In category theory, a branch of mathematics, for any object ${\displaystyle a}$ in any category ${\displaystyle {\mathcal {C}}}$ where the product ${\displaystyle a\times a}$ exists, there exists the diagonal morphism

${\displaystyle \delta _{a}:a\rightarrow a\times a}$

satisfying

${\displaystyle \pi _{k}\circ \delta _{a}=\operatorname {id} _{a}}$ for ${\displaystyle k\in \{1,2\},}$

where ${\displaystyle \pi _{k}}$ is the canonical projection morphism to the ${\displaystyle k}$-th component. The existence of this morphism is a consequence of the universal property that characterizes the product (up to isomorphism). The restriction to binary products here is for ease of notation; diagonal morphisms exist similarly for arbitrary products. The image of a diagonal morphism in the category of sets, as a subset of the Cartesian product, is a relation on the domain, namely equality.

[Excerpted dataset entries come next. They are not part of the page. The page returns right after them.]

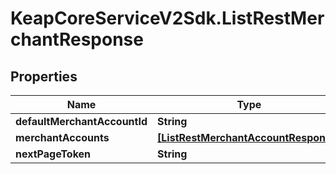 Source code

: # KeapCoreServiceV2Sdk.ListRestMerchantResponse

## Properties

Name | Type | Description | Notes
------------ | ------------- | ------------- | -------------
**defaultMerchantAccountId** | **String** |  | [optional] 
**merchantAccounts** | [**[ListRestMerchantAccountResponse]**](ListRestMerchantAccountResponse.md) |  | [optional] 
**nextPageToken** | **String** |  | [optional]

For concrete categories, the diagonal morphism can be simply described by its action on elements ${\displaystyle x}$ of the object ${\displaystyle a}$. Namely, ${\displaystyle \delta _{a}(x)=\langle x,x\rangle }$, the ordered pair formed from ${\displaystyle x}$. The reason for the name is that the image of such a diagonal morphism is diagonal (whenever it makes sense), for example the image of the diagonal morphism ${\displaystyle \mathbb {R} \rightarrow \mathbb {R} ^{2}}$ on the real line is given by the line that is the graph of the equation ${\displaystyle y=x}$. The diagonal morphism into the infinite product ${\displaystyle X^{\infty }}$ may provide an injection into the space of sequences valued in ${\displaystyle X}$; each element maps to the constant sequence at that element. However, most notions of sequence spaces have convergence restrictions that the image of the diagonal map will fail to satisfy.